Lady Bird (2017)
3/10
Review of Lady Bird
17 June 2018
Lady Bird is an awful movie. If you think Juno has contrived dialogue, imagine the opposite: it seems that while Juno put too much thought into the writing, the writer/director of Ladybird put too little. It's so pointless and there's no hearty nostalgia to back it up. Everyone feels one dimensional, even when they change their minds. Everything feels flat and you see coming a mile away. There's nothing I can think of that makes the eventful moments of high school feel so uneventful, so I suppose that's an accomplishment. Saoirse Ronan's accent feels deliberately imitative of Lindsay Lohan, which isn't bad but isn't in any way natural. It feels contrived and like she's trying to be petulant when she doesn't have to be; even the character's flatlining doesn't make it worth her portrayal's brattiness. The bizarre, one-note reference to the Bay area slang "hella" is so off that it feels like no one, including the director/writer, is from the area, even though it seems she is.
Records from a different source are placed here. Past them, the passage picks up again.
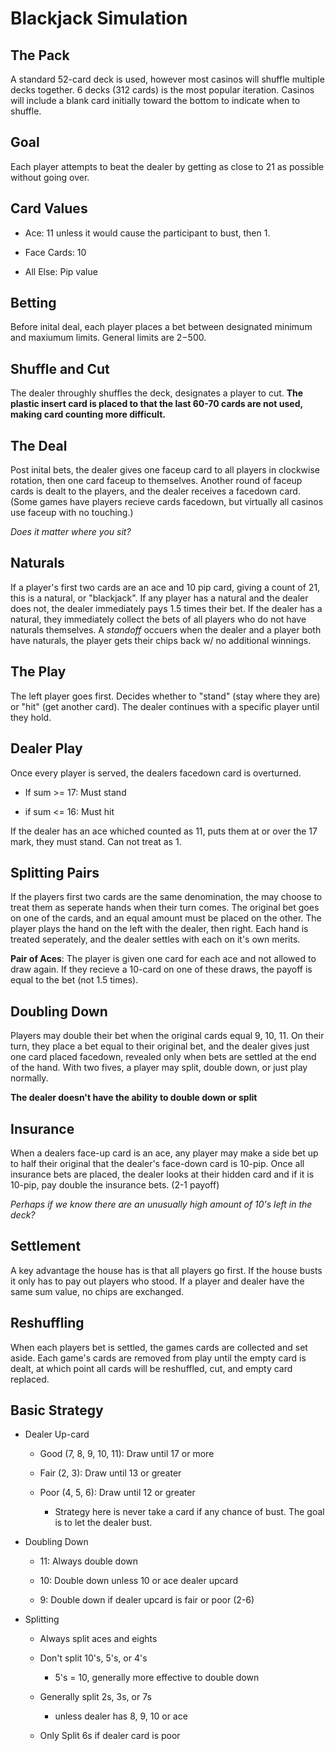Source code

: 

# Blackjack Simulation

## The Pack

A standard 52-card deck is used, however most casinos will shuffle multiple decks together. 6 decks (312 cards) is the most popular iteration. Casinos will include a blank card initially toward the bottom to indicate when to shuffle. 

## Goal

Each player attempts to beat the dealer by getting as close to 21 as possible without going over.

## Card Values

- Ace: 11 unless it would cause the participant to bust, then 1.

- Face Cards: 10

- All Else: Pip value

## Betting

Before inital deal, each player places a bet between designated minimum and maxiumum limits. General limits are $2-$500.

## Shuffle and Cut

The dealer throughly shuffles the deck, designates a player to cut. **The plastic insert card is placed to that the last 60-70 cards are not used, making card counting more difficult.**

## The Deal

Post inital bets, the dealer gives one faceup card to all players in clockwise rotation, then one card faceup to themselves. Another round of faceup cards is dealt to the players, and the dealer receives a facedown card. (Some games have players recieve cards facedown, but virtually all casinos use faceup with no touching.)

_Does it matter where you sit?_

## Naturals

If a player's first two cards are an ace and 10 pip card, giving a count of 21, this is a natural, or "blackjack". If any player has a natural and the dealer does not, the dealer immediately pays 1.5 times their bet. If the dealer has a natural, they immediately collect the bets of all players who do not have naturals themselves. A _standoff_ occuers when the dealer and a player both have naturals, the player gets their chips back w/ no additional winnings.

## The Play

The left player goes first. Decides whether to "stand" (stay where they are) or "hit" (get another card). The dealer continues with a specific player until they hold. 

## Dealer Play

Once every player is served, the dealers facedown card is overturned.

- If sum >= 17: Must stand

- if sum <= 16: Must hit

If the dealer has an ace whiched counted as 11, puts them at or over the 17 mark, they must stand. Can not treat as 1.

## Splitting Pairs

If the players first two cards are the same denomination, the may choose to treat them as seperate hands when their turn comes. The original bet goes on one of the cards, and an equal amount must be placed on the other. The player plays the hand on the left with the dealer, then right. Each hand is treated seperately, and the dealer settles with each on it's own merits. 

**Pair of Aces**: The player is given one card for each ace and not allowed to draw again. If they recieve a 10-card on one of these draws, the payoff is equal to the bet (not 1.5 times).

## Doubling Down

Players may double their bet when the original cards equal 9, 10, 11. On their turn, they place a bet equal to their original bet, and the dealer gives just one card placed facedown, revealed only when bets are settled at the end of the hand. With two fives, a player may split, double down, or just play normally.

**The dealer doesn't have the ability to double down or split**

## Insurance

When a dealers face-up card is an ace, any player may make a side bet up to half their original that the dealer's face-down card is 10-pip. Once all insurance bets are placed, the dealer looks at their hidden card and if it is 10-pip, pay double the insurance bets. (2-1 payoff)

_Perhaps if we know there are an unusually high amount of 10's left in the deck?_

## Settlement

A key advantage the house has is that all players go first. If the house busts it only has to pay out players who stood. If a player and dealer have the same sum value, no chips are exchanged.

## Reshuffling

When each players bet is settled, the games cards are collected and set aside. Each game's cards are removed from play until the empty card is dealt, at which point all cards will be reshuffled, cut, and empty card replaced. 

## Basic Strategy

- Dealer Up-card

    - Good (7, 8, 9, 10, 11): Draw until 17 or more

    - Fair (2, 3): Draw until 13 or greater

    - Poor (4, 5, 6): Draw until 12 or greater

        - Strategy here is never take a card if any chance of bust. The goal is to let the dealer bust.

- Doubling Down

    - 11: Always double down

    - 10: Double down unless 10 or ace dealer upcard

    - 9: Double down if dealer upcard is fair or poor (2-6)

- Splitting

    - Always split aces and eights

    - Don't split 10's, 5's, or 4's
    
        - 5's = 10, generally more effective to double down

    - Generally split 2s, 3s, or 7s

        - unless dealer has 8, 9, 10 or ace

    - Only Split 6s if dealer card is poor

        









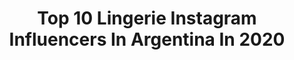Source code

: ---
title: Top 10 Lingerie Instagram Influencers In Argentina In 2020
description: >-
  Find top lingerie Instagram influencers in Argentina in 2020. Most popular hashtags: #fashion #lingerie #model #makeup.
platform: Instagram
profiles:
  - username: "camiibossio"
    fullname: >-
      𝙲𝙰𝙼𝙸𝙻𝙸
    location: "Argentina"
    followers: 11854
    engagement: 477
    commentsToLikes: 0.011903
    id: ck15spjyie6h40i19jd5g38ml
    verified: false
    hashtags: ""
  - username: "julisantinins"
    fullname: >-
      JULI SANTINI
    location: "Argentina"
    followers: 81926
    engagement: 154
    commentsToLikes: 0.008209
    id: ck5zy08rk8zr40i14c2tfnz3i
    verified: false
    hashtags: "#julisantinichallenge, #ineedmorepapertowels, #betterstayhome, #nonstop"
  - username: "pau.armstrong"
    fullname: >-
      Pau Armstrong - Calalini
    location: "Argentina"
    followers: 36183
    engagement: 734
    commentsToLikes: 0.037080
    id: ck5qbqxydmz000i11fl1khwv5
    verified: false
    hashtags: "#gothgirl, #tarotista, #digitalart, #neko"
  - username: "nickigrau"
    fullname: >-
      Nicole Grau-Bassas
    location: "Argentina"
    followers: 37462
    engagement: 283
    commentsToLikes: 0.134143
    id: ck6tw6ko9qa2p0j71l8tscxzq
    verified: false
    hashtags: "#praiadorosa, #couplegoals, #naples, #valentinesday2020"
  - username: "barbi_cabo"
    fullname: >-
      𝘉𝘢𝘳𝘣𝘪𝘦 𝘊𝘢𝘣𝘰
    location: "Argentina"
    followers: 67039
    engagement: 245
    commentsToLikes: 0.339498
    id: ck5hpwfdns32o0i11ginfm4q8
    verified: false
    hashtags: "#instamusic, #entretenimiento, #hairstyle, #photography"
  - username: "sofioriol"
    fullname: >-
      𝕾𝖔𝖋𝖎𝖆 𝕺𝖗𝖎𝖔𝖑👽
    location: "Argentina"
    followers: 11816
    engagement: 462
    commentsToLikes: 0.150845
    id: ck5zs6qn0xxst0i146soqp3yp
    verified: false
    hashtags: "#sheetmask, #oxigenatupiel, #sunshine, #grunge"
  - username: "arantzarodriguezph"
    fullname: >-
      Arantza Rodriguez
    location: "Argentina"
    followers: 5311
    engagement: 375
    commentsToLikes: 0.115492
    id: ck135rtyh2wrc0i19hog7lco4
    verified: false
    hashtags: "#destruction, #film, #35mm, #fpch"
  - username: "jochiquiles"
    fullname: >-
      Jochi Quiles
    location: "Argentina"
    followers: 22006
    engagement: 465
    commentsToLikes: 0.017810
    id: ck6015vmnew6c0i14v4rl9ueh
    verified: false
    hashtags: "#vestuario, #lingerie, #bronceado, #travelwithme"
  - username: "mikekarimas"
    fullname: >-
      MIKE KARIMAS
    location: "Argentina"
    followers: 3866
    engagement: 877
    commentsToLikes: 0.091384
    id: ck6ude4opkkn30j71zv17521z
    verified: false
    hashtags: "#model, #portrait, #fashion, #venezuelanmodel"
  - username: "facundoquiros"
    fullname: >-
      Facu Quiros
    location: "Argentina"
    followers: 7689
    engagement: 927
    commentsToLikes: 0.034470
    id: ck5c7cxnk7aqn0i114x8997p1
    verified: false
    hashtags: "#timessquare, #style, #jeans, #healthyfood"
---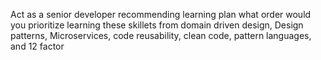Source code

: Act as a senior developer recommending learning plan what order would you prioritize learning these skillets from domain driven design, Design patterns, Microservices, code reusability, clean code,  pattern languages, and 12 factor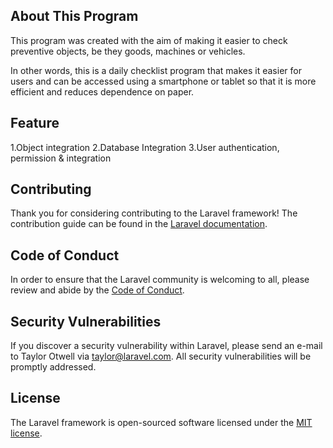 ## About This Program

This program was created with the aim of making it easier to check preventive objects, be they goods, machines or vehicles.

In other words, this is a daily checklist program that makes it easier for users and can be accessed using a smartphone or tablet so that it is more efficient and reduces dependence on paper.

## Feature

1.Object integration
2.Database Integration
3.User authentication, permission & integration
## Contributing

Thank you for considering contributing to the Laravel framework! The contribution guide can be found in the [Laravel documentation](https://laravel.com/docs/contributions).

## Code of Conduct

In order to ensure that the Laravel community is welcoming to all, please review and abide by the [Code of Conduct](https://laravel.com/docs/contributions#code-of-conduct).

## Security Vulnerabilities

If you discover a security vulnerability within Laravel, please send an e-mail to Taylor Otwell via [taylor@laravel.com](mailto:taylor@laravel.com). All security vulnerabilities will be promptly addressed.

## License

The Laravel framework is open-sourced software licensed under the [MIT license](https://opensource.org/licenses/MIT).

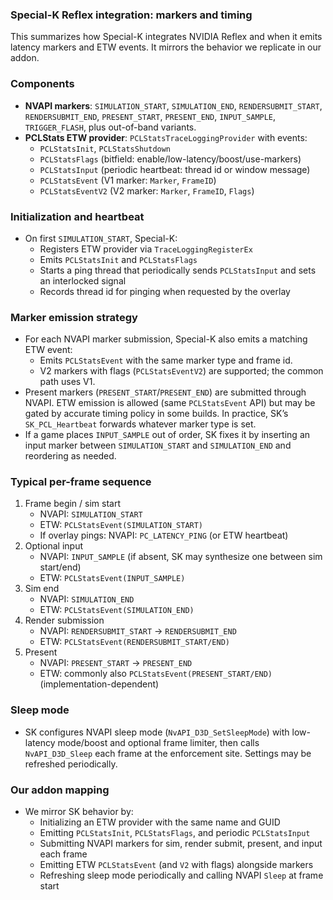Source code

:### Special-K Reflex integration: markers and timing

This summarizes how Special-K integrates NVIDIA Reflex and when it emits latency markers and ETW events. It mirrors the behavior we replicate in our addon.

### Components
- **NVAPI markers**: `SIMULATION_START`, `SIMULATION_END`, `RENDERSUBMIT_START`, `RENDERSUBMIT_END`, `PRESENT_START`, `PRESENT_END`, `INPUT_SAMPLE`, `TRIGGER_FLASH`, plus out-of-band variants.
- **PCLStats ETW provider**: `PCLStatsTraceLoggingProvider` with events:
  - `PCLStatsInit`, `PCLStatsShutdown`
  - `PCLStatsFlags` (bitfield: enable/low-latency/boost/use-markers)
  - `PCLStatsInput` (periodic heartbeat: thread id or window message)
  - `PCLStatsEvent` (V1 marker: `Marker`, `FrameID`)
  - `PCLStatsEventV2` (V2 marker: `Marker`, `FrameID`, `Flags`)

### Initialization and heartbeat
- On first `SIMULATION_START`, Special-K:
  - Registers ETW provider via `TraceLoggingRegisterEx`
  - Emits `PCLStatsInit` and `PCLStatsFlags`
  - Starts a ping thread that periodically sends `PCLStatsInput` and sets an interlocked signal
  - Records thread id for pinging when requested by the overlay

### Marker emission strategy
- For each NVAPI marker submission, Special-K also emits a matching ETW event:
  - Emits `PCLStatsEvent` with the same marker type and frame id.
  - V2 markers with flags (`PCLStatsEventV2`) are supported; the common path uses V1.
- Present markers (`PRESENT_START`/`PRESENT_END`) are submitted through NVAPI. ETW emission is allowed (same `PCLStatsEvent` API) but may be gated by accurate timing policy in some builds. In practice, SK’s `SK_PCL_Heartbeat` forwards whatever marker type is set.
- If a game places `INPUT_SAMPLE` out of order, SK fixes it by inserting an input marker between `SIMULATION_START` and `SIMULATION_END` and reordering as needed.

### Typical per-frame sequence
1) Frame begin / sim start
   - NVAPI: `SIMULATION_START`
   - ETW: `PCLStatsEvent(SIMULATION_START)`
   - If overlay pings: NVAPI: `PC_LATENCY_PING` (or ETW heartbeat)
2) Optional input
   - NVAPI: `INPUT_SAMPLE` (if absent, SK may synthesize one between sim start/end)
   - ETW: `PCLStatsEvent(INPUT_SAMPLE)`
3) Sim end
   - NVAPI: `SIMULATION_END`
   - ETW: `PCLStatsEvent(SIMULATION_END)`
4) Render submission
   - NVAPI: `RENDERSUBMIT_START` → `RENDERSUBMIT_END`
   - ETW: `PCLStatsEvent(RENDERSUBMIT_START/END)`
5) Present
   - NVAPI: `PRESENT_START` → `PRESENT_END`
   - ETW: commonly also `PCLStatsEvent(PRESENT_START/END)` (implementation-dependent)

### Sleep mode
- SK configures NVAPI sleep mode (`NvAPI_D3D_SetSleepMode`) with low-latency mode/boost and optional frame limiter, then calls `NvAPI_D3D_Sleep` each frame at the enforcement site. Settings may be refreshed periodically.

### Our addon mapping
- We mirror SK behavior by:
  - Initializing an ETW provider with the same name and GUID
  - Emitting `PCLStatsInit`, `PCLStatsFlags`, and periodic `PCLStatsInput`
  - Submitting NVAPI markers for sim, render submit, present, and input each frame
  - Emitting ETW `PCLStatsEvent` (and `V2` with flags) alongside markers
  - Refreshing sleep mode periodically and calling NVAPI `Sleep` at frame start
The father, portrayed by Tracy Letts, is so lovable, and probably the most well-rounded character of all. I feel Laurie Metcalf was underutilized here, and could have delivered so much more than a struggling, emotionally repressed and still aggressive character. The scene in which she "emerges" as being emotional is so contrived you want to roll your eyes.

There's only so much to stomach, and I can say that within 30 minutes I thought it was almost over; it drags that much. As I said, where Juno is contrived, Lady Bird is lazy, and droning, and drowns out the growth and aging of adolescence.